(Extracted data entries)
____________
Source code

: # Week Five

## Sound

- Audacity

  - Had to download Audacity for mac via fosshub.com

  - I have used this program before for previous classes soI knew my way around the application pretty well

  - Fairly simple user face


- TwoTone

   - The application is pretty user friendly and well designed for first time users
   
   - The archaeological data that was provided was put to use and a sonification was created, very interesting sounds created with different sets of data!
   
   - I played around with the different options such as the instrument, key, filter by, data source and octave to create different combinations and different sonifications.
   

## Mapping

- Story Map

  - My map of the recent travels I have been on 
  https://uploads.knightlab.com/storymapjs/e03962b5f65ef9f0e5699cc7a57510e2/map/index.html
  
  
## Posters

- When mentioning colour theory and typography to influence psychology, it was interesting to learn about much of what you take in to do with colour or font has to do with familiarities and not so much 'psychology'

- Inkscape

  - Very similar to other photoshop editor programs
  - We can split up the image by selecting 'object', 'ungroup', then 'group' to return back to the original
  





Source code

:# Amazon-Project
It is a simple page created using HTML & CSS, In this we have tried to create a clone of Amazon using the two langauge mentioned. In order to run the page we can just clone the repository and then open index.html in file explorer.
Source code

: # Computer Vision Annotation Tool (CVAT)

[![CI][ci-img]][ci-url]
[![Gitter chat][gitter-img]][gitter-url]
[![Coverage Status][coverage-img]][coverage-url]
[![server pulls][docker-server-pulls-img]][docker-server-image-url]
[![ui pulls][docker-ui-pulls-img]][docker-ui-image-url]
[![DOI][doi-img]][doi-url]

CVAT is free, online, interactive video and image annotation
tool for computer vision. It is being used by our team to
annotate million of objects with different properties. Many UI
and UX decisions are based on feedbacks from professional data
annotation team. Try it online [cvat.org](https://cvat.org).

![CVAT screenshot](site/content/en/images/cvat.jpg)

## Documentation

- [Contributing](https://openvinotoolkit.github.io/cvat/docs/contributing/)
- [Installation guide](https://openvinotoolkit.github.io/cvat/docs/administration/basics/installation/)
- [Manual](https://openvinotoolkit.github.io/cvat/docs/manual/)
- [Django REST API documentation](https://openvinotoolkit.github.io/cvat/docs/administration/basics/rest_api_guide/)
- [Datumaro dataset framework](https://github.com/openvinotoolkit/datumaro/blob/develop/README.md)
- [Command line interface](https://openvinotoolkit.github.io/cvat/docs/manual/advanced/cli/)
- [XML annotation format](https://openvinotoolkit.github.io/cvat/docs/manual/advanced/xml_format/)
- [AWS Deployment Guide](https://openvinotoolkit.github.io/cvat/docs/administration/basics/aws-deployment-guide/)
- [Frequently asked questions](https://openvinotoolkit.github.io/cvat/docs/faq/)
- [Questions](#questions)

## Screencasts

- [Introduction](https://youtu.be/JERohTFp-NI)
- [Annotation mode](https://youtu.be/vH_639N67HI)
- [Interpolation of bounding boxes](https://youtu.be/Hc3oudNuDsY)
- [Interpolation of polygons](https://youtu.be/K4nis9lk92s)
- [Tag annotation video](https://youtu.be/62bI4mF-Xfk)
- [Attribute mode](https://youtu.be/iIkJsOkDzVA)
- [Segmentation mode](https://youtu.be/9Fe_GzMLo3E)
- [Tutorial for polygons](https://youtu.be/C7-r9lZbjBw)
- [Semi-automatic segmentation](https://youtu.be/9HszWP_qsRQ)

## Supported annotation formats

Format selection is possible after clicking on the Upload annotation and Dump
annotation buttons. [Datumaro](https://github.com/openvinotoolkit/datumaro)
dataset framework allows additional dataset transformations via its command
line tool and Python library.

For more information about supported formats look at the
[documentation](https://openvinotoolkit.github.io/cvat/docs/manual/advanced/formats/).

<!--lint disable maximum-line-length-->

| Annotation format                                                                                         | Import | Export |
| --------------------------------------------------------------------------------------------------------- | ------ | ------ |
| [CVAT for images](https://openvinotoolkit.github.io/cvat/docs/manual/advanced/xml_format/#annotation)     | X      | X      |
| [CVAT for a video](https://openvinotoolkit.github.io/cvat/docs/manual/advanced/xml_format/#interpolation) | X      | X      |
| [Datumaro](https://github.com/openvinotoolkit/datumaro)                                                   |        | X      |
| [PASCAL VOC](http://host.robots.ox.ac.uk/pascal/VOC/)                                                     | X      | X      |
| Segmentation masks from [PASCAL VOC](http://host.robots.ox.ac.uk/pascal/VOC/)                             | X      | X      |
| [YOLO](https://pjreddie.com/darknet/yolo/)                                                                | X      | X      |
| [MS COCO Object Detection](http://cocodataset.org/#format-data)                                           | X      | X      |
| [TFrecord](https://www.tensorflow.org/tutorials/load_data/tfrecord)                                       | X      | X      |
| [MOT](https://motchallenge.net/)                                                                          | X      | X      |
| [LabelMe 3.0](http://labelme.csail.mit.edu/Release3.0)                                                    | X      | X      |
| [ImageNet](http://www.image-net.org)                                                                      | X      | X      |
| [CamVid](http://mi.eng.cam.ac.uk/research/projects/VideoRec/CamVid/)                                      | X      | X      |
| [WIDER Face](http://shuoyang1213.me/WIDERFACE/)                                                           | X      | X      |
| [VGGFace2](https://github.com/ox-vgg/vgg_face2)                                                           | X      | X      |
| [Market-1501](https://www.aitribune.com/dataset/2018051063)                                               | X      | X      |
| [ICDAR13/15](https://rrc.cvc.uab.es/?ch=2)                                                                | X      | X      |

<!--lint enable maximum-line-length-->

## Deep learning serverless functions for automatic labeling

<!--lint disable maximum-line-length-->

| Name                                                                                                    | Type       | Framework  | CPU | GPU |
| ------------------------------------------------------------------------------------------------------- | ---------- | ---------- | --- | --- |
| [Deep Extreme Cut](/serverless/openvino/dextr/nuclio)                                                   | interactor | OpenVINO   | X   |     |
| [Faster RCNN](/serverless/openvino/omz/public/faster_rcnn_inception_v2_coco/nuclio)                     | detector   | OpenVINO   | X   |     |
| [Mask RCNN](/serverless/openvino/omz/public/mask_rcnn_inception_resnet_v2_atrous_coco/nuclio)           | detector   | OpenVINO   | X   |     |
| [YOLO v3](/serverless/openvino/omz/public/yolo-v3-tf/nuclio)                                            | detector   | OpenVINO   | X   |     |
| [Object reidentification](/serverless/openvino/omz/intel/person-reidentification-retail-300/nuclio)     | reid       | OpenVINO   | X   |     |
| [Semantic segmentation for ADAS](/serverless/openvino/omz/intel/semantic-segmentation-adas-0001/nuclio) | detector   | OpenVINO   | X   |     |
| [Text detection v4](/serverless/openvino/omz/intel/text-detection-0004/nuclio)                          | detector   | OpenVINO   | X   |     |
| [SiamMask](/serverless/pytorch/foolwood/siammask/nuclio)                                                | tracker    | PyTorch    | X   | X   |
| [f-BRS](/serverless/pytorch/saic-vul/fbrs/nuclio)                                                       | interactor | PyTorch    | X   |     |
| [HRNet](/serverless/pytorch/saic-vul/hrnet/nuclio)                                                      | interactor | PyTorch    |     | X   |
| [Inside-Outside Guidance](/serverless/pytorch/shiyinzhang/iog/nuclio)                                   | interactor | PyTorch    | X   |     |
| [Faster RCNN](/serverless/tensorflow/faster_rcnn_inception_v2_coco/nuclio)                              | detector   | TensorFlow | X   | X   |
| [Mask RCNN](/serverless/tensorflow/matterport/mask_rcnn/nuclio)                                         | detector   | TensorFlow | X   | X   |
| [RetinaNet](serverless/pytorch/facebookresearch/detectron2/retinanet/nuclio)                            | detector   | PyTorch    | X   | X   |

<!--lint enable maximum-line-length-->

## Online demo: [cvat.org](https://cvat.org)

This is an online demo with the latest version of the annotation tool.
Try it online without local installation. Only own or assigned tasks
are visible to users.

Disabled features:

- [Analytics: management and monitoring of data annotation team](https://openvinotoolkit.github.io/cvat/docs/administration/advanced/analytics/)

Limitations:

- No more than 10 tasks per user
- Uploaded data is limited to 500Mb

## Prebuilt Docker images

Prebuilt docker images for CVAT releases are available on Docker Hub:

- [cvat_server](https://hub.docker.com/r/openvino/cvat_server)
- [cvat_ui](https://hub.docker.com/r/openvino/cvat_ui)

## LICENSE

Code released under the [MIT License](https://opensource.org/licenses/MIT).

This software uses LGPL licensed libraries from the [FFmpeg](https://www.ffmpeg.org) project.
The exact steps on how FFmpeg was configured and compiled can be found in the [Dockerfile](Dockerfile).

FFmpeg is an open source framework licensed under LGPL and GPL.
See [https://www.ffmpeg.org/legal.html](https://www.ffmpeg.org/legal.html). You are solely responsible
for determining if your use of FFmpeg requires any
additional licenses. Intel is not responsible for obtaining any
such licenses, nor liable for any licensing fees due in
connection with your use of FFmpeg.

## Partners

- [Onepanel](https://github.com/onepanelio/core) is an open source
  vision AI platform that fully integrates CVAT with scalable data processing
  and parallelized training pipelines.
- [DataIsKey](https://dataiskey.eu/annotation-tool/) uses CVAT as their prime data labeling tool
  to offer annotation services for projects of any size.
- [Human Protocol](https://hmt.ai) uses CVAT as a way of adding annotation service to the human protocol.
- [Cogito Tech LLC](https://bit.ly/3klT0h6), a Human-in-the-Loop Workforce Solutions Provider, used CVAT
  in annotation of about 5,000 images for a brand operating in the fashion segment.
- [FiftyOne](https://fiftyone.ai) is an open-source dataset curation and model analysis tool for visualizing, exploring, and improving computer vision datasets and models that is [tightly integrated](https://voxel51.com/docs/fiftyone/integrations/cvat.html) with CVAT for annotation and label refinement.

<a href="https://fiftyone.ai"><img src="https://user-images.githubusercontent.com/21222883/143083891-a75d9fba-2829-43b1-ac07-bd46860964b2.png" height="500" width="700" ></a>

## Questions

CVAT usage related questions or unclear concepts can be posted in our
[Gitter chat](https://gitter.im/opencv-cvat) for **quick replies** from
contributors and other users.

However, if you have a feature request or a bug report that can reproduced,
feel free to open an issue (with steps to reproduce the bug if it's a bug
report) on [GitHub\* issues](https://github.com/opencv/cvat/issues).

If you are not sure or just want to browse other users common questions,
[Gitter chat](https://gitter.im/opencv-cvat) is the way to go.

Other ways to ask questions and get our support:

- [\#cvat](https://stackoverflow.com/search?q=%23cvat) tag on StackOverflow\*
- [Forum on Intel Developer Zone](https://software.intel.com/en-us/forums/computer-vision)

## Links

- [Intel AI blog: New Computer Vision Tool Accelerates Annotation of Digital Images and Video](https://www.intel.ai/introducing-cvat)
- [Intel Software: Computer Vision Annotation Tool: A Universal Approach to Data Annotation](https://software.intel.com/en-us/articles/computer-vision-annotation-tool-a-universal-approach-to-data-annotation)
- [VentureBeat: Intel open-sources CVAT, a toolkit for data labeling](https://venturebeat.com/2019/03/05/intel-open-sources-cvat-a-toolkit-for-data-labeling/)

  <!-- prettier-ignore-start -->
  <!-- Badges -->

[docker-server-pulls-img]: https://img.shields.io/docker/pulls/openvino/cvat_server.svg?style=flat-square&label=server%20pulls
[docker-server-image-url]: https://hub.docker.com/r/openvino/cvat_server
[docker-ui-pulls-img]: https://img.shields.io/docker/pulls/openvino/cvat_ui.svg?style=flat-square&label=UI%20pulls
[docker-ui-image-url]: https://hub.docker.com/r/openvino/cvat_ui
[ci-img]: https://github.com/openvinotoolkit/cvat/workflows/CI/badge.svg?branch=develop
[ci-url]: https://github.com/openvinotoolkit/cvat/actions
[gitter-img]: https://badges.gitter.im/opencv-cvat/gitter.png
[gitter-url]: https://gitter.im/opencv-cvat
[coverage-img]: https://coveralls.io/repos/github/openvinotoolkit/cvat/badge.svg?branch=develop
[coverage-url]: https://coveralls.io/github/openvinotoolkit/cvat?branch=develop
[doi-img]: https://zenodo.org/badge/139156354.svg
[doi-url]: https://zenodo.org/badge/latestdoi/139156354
____________
▶ REQUIREMENT
Looking at the entries above, copy out every line in which "Prebuilt" occurs.

▶ ANSWER BELOW
## Prebuilt Docker images
Prebuilt docker images for CVAT releases are available on Docker Hub:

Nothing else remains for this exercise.